**** Input ****

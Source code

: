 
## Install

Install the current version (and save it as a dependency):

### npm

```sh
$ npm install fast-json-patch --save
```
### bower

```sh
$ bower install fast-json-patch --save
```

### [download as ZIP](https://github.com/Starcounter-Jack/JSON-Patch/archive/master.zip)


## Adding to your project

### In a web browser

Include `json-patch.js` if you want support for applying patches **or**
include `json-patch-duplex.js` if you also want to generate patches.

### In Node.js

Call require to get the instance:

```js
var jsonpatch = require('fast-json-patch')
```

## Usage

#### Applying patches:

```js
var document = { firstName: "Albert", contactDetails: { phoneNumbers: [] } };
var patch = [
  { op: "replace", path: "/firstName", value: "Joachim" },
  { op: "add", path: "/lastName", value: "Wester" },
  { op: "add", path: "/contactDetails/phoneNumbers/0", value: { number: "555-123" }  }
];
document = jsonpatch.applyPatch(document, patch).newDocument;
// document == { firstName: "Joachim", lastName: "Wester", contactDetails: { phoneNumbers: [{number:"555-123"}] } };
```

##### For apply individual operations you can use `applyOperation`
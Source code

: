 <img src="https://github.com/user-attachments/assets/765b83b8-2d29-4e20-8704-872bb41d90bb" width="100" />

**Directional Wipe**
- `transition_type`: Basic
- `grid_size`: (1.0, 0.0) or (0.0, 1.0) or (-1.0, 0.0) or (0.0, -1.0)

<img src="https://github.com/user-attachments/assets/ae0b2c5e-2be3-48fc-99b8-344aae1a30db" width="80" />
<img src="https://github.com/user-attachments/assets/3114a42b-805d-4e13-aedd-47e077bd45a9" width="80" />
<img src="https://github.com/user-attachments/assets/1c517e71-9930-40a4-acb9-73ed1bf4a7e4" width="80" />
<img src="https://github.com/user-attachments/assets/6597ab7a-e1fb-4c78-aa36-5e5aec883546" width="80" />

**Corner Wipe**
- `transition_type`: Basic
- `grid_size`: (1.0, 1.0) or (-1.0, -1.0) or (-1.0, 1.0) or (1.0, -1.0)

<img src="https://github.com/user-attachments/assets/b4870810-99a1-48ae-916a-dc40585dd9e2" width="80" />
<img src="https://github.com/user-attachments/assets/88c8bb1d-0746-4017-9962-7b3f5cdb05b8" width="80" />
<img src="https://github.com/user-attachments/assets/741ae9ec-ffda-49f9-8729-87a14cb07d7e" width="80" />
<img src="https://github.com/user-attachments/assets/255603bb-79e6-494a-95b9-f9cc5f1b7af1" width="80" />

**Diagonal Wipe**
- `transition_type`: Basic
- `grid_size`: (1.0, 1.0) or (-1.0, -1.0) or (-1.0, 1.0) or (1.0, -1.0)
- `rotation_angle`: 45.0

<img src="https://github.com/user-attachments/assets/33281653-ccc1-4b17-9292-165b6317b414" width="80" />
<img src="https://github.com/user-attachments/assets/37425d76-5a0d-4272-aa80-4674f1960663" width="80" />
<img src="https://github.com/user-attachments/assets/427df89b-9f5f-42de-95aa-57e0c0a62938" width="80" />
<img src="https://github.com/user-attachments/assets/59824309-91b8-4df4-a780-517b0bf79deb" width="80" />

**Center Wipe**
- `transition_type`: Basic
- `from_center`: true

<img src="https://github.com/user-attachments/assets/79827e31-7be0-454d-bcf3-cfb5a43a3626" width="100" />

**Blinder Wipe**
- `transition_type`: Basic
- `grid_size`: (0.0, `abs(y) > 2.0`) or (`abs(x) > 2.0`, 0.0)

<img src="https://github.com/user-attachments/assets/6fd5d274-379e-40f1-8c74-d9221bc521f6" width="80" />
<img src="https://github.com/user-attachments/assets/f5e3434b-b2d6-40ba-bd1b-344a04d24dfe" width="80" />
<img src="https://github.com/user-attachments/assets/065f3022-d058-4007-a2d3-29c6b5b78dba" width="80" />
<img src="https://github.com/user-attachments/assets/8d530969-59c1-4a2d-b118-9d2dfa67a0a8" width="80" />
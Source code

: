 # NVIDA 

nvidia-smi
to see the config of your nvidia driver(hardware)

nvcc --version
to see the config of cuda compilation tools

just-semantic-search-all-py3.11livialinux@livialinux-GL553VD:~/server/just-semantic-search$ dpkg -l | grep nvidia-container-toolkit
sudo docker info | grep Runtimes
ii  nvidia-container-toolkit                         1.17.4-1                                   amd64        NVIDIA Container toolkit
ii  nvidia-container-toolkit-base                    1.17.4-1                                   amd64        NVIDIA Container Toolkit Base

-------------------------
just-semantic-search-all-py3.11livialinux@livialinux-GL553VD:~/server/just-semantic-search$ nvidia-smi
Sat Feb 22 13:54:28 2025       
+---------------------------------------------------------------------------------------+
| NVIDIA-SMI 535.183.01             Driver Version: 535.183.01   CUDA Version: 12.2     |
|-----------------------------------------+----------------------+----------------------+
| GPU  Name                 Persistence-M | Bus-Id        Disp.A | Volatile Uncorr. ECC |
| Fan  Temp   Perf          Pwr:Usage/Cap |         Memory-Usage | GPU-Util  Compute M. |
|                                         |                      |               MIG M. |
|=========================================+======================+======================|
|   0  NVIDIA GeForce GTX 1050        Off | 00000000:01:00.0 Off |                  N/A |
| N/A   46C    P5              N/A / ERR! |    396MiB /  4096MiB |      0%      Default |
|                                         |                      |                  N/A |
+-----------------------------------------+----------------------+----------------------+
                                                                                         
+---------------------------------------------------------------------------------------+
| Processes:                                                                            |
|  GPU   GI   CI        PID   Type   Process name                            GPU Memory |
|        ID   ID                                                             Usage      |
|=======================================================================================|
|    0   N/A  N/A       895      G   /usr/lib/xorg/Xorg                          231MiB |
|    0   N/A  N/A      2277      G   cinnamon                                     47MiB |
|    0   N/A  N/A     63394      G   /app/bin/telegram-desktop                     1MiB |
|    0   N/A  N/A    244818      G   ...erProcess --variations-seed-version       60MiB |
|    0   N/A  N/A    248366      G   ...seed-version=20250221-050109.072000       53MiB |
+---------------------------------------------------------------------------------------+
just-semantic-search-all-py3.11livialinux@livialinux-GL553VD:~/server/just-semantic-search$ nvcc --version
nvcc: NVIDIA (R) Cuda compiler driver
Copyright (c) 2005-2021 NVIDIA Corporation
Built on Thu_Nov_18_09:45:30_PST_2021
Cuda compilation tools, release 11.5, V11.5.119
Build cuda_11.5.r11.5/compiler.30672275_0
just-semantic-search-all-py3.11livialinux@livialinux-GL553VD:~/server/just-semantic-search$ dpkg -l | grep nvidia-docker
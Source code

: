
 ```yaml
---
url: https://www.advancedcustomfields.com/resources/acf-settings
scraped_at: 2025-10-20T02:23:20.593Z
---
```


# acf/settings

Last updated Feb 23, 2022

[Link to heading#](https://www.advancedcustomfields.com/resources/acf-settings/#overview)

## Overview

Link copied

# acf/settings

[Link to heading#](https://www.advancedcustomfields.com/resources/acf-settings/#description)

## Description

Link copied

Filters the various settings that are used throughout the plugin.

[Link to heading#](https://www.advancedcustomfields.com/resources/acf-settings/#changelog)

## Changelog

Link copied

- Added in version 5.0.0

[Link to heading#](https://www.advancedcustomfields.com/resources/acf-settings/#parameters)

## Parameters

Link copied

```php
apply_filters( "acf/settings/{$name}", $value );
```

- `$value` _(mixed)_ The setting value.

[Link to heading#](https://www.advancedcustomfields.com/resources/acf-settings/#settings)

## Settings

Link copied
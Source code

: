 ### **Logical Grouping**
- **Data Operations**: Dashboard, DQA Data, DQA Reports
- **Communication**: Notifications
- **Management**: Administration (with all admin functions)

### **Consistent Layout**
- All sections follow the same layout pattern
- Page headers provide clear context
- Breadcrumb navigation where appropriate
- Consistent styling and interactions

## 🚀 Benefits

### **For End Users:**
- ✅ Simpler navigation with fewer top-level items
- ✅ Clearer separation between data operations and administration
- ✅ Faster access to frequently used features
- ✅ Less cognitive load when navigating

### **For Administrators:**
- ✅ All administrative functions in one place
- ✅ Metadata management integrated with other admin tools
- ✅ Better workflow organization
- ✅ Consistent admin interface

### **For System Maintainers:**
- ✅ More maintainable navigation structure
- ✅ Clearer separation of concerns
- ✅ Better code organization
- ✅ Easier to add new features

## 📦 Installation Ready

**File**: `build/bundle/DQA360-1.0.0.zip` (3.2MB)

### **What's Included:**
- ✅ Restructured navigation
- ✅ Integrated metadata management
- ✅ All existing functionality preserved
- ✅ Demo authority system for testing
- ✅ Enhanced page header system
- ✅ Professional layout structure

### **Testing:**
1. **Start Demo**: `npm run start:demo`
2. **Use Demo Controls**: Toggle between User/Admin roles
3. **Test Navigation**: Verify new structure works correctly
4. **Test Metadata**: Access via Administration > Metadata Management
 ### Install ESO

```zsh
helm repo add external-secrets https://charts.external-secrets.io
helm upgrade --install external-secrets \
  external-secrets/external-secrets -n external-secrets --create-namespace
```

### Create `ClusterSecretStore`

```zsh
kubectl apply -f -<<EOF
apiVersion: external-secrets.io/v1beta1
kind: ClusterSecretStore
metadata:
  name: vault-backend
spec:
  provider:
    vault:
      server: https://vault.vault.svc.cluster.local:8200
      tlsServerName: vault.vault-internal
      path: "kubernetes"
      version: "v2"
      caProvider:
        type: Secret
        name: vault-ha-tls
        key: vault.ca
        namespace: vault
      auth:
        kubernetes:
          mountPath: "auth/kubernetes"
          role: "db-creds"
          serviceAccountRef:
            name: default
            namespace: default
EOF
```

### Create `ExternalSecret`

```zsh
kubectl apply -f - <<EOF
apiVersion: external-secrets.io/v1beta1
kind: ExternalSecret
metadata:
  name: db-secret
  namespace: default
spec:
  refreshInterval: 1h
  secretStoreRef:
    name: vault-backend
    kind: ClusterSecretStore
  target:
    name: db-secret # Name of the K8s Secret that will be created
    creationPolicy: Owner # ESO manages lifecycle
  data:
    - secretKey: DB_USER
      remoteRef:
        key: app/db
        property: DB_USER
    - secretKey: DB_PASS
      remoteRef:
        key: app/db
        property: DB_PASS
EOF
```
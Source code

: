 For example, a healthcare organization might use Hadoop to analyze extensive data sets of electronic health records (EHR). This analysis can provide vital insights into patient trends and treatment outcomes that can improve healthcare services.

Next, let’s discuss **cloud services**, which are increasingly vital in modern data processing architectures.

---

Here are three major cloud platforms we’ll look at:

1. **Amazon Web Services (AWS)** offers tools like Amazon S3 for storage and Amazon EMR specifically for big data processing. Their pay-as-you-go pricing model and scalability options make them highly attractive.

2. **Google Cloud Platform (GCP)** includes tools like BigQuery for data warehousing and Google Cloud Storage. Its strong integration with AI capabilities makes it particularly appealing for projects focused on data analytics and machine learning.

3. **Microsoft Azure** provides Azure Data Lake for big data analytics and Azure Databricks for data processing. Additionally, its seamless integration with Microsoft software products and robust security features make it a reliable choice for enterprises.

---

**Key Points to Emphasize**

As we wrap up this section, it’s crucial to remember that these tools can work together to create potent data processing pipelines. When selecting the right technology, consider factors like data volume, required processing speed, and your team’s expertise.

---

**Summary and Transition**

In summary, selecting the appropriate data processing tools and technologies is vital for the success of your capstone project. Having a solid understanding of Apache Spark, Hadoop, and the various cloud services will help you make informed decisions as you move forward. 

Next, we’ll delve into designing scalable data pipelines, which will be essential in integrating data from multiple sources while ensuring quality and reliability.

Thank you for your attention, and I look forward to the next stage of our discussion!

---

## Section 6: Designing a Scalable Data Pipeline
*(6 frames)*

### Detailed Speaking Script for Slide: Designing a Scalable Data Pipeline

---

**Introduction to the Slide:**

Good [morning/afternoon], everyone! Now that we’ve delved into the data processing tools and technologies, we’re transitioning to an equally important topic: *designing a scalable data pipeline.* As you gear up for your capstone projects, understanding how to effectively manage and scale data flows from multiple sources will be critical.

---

****

A copy of each line above that holds the word "nvcc" is the expected answer.

nvcc --version
just-semantic-search-all-py3.11livialinux@livialinux-GL553VD:~/server/just-semantic-search$ nvcc --version
nvcc: NVIDIA (R) Cuda compiler driver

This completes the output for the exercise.